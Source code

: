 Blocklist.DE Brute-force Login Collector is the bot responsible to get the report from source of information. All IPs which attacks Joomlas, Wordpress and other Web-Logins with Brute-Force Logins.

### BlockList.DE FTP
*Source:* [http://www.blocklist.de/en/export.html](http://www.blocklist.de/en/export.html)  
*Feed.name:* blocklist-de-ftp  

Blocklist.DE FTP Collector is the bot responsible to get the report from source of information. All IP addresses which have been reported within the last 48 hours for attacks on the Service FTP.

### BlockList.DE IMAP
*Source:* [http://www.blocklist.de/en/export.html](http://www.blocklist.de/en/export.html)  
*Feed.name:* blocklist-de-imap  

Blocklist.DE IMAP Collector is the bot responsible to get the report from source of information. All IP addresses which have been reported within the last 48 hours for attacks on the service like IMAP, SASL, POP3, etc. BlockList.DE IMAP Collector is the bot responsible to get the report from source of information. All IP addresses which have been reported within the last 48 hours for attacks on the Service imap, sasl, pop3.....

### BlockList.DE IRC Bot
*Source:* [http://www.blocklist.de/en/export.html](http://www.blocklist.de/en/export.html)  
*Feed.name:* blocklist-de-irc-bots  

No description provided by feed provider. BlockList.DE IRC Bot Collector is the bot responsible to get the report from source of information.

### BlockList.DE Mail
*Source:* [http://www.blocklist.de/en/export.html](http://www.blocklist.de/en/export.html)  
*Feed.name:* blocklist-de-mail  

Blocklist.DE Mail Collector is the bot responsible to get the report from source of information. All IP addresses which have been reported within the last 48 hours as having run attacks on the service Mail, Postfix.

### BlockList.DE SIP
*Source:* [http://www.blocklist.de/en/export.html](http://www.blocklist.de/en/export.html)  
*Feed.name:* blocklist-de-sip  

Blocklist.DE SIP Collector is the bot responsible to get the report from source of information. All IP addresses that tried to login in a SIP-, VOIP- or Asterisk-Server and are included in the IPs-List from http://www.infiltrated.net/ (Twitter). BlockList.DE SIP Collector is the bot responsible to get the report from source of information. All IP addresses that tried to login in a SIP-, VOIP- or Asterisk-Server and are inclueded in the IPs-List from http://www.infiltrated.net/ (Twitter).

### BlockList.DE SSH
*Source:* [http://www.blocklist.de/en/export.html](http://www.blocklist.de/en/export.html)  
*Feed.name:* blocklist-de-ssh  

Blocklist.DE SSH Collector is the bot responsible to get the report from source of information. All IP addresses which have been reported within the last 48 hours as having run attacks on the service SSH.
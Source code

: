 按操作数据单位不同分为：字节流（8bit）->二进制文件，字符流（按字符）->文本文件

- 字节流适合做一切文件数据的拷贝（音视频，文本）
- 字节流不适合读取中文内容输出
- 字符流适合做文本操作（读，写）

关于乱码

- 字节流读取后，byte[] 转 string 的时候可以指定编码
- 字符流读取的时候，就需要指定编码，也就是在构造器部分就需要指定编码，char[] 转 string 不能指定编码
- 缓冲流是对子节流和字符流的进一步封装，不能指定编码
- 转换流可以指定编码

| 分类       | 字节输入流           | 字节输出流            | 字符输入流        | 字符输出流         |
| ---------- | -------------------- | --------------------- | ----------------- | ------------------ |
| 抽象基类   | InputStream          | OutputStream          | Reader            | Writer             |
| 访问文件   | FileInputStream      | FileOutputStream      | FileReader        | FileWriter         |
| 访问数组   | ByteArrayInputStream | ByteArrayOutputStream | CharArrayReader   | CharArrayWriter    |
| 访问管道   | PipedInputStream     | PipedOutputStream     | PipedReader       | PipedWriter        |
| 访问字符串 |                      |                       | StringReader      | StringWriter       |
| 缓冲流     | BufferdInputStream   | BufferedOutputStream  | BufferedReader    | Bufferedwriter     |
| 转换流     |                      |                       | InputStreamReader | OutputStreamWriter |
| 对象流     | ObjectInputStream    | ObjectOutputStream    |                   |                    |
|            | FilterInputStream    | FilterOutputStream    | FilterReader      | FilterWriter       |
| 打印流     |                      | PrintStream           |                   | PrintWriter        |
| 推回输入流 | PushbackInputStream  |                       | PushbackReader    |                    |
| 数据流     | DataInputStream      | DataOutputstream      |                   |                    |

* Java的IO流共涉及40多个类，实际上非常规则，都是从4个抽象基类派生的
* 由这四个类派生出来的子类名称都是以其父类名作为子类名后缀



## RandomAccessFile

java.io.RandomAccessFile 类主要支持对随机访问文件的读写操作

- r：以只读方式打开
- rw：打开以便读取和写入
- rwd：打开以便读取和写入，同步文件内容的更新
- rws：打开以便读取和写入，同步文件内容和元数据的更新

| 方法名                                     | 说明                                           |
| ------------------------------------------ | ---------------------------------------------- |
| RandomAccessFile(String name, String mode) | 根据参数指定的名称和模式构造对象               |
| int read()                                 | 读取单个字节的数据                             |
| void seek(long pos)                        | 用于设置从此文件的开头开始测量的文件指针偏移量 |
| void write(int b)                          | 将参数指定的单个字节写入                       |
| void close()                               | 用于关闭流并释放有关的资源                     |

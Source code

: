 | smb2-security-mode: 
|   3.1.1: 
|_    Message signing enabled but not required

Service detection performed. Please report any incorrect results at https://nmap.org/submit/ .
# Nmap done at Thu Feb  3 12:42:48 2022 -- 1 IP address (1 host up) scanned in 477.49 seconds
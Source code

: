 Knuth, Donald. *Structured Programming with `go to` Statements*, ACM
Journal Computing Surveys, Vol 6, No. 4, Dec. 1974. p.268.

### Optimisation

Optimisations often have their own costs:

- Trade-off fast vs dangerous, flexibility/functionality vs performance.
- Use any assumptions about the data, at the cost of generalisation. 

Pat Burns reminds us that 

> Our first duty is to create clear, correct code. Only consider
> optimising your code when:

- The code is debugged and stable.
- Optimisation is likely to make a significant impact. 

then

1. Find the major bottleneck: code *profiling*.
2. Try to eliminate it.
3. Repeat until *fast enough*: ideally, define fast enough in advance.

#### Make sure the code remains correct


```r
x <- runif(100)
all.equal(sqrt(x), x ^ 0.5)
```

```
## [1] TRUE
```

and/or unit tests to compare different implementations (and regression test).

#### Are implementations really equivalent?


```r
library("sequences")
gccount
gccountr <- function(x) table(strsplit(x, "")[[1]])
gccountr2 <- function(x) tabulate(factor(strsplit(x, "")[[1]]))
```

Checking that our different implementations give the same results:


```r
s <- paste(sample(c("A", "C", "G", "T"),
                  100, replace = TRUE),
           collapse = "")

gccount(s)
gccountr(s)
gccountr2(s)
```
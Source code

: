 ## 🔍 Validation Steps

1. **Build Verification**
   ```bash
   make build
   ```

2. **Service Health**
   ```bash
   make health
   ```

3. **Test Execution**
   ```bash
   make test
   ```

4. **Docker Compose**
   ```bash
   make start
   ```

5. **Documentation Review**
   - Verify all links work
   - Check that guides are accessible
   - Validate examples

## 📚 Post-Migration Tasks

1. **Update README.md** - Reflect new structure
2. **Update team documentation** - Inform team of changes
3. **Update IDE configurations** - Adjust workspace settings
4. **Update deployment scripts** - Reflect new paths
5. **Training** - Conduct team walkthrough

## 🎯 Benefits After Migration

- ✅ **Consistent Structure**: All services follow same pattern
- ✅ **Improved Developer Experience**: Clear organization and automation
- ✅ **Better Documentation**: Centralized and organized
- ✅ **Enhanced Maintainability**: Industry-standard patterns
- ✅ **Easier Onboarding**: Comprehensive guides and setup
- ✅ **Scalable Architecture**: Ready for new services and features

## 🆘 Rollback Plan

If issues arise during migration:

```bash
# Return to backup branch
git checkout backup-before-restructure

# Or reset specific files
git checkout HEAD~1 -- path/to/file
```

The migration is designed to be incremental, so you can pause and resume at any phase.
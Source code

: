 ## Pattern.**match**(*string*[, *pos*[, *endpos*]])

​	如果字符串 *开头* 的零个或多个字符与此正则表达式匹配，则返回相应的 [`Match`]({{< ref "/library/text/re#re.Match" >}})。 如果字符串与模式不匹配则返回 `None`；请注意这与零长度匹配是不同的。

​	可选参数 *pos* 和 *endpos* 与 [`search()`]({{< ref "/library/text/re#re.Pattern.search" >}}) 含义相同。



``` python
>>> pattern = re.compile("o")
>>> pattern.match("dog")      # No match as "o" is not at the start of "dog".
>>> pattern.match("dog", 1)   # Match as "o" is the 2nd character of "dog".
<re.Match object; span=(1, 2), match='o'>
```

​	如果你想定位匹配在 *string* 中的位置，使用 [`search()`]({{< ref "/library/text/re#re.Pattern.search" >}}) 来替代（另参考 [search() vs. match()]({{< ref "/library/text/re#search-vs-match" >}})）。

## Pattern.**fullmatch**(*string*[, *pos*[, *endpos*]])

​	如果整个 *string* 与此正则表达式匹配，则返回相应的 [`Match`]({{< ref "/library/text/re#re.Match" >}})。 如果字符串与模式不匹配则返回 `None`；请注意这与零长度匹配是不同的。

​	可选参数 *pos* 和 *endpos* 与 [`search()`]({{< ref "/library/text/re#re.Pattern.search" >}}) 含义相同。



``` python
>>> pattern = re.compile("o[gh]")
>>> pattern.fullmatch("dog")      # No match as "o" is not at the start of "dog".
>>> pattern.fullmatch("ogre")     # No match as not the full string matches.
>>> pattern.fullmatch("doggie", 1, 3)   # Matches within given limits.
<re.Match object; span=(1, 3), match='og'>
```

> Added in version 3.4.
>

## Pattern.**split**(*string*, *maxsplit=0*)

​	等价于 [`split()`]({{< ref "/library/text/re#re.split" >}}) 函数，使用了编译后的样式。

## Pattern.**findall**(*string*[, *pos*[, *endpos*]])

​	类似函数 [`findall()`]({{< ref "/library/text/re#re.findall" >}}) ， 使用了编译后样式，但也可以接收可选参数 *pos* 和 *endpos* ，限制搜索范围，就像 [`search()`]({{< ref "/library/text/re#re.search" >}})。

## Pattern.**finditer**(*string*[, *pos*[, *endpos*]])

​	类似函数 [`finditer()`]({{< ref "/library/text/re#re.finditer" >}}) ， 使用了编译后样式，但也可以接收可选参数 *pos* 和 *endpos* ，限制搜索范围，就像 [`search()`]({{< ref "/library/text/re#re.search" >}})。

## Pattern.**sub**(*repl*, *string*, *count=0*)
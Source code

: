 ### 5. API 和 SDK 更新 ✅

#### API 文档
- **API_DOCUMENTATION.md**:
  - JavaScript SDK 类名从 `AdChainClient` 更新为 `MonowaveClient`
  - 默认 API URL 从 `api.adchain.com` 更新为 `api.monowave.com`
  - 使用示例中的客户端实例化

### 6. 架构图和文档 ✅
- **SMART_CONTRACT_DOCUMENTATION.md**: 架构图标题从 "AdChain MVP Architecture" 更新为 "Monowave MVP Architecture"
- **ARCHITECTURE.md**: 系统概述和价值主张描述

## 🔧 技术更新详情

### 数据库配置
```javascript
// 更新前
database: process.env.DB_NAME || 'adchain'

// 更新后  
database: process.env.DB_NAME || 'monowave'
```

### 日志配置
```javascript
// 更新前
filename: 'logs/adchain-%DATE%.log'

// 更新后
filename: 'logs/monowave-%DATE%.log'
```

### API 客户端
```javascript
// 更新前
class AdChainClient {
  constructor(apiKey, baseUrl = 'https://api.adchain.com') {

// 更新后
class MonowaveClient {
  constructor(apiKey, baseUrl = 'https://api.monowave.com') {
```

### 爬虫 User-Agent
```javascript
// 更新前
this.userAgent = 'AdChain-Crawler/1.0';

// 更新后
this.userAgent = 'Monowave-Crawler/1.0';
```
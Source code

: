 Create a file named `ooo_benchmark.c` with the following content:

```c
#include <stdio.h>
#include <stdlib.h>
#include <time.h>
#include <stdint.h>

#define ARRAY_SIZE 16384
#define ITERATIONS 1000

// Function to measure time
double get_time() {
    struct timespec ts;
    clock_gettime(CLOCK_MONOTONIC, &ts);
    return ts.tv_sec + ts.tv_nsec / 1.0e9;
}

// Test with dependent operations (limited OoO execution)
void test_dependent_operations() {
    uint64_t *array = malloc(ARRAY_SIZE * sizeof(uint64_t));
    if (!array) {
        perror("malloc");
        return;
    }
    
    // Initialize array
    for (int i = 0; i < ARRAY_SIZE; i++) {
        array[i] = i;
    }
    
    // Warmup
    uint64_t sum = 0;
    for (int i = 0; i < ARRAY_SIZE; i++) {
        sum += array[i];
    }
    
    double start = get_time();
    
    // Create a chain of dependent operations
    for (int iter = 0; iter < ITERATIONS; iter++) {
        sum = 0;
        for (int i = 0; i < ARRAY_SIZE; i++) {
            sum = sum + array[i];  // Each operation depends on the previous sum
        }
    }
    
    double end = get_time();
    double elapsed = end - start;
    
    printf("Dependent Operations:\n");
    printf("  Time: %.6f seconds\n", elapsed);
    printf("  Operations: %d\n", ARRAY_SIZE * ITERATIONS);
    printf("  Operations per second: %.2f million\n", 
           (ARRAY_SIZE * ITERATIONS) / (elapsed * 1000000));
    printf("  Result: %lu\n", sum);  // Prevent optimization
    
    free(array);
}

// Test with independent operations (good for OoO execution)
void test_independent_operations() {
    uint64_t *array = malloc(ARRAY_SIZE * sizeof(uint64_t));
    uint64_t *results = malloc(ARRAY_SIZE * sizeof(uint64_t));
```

_ _ _ _ _

= Your task =
Where a line above holds the string "userAgent", show that line.

= Response box =
this.userAgent = 'AdChain-Crawler/1.0';
this.userAgent = 'Monowave-Crawler/1.0';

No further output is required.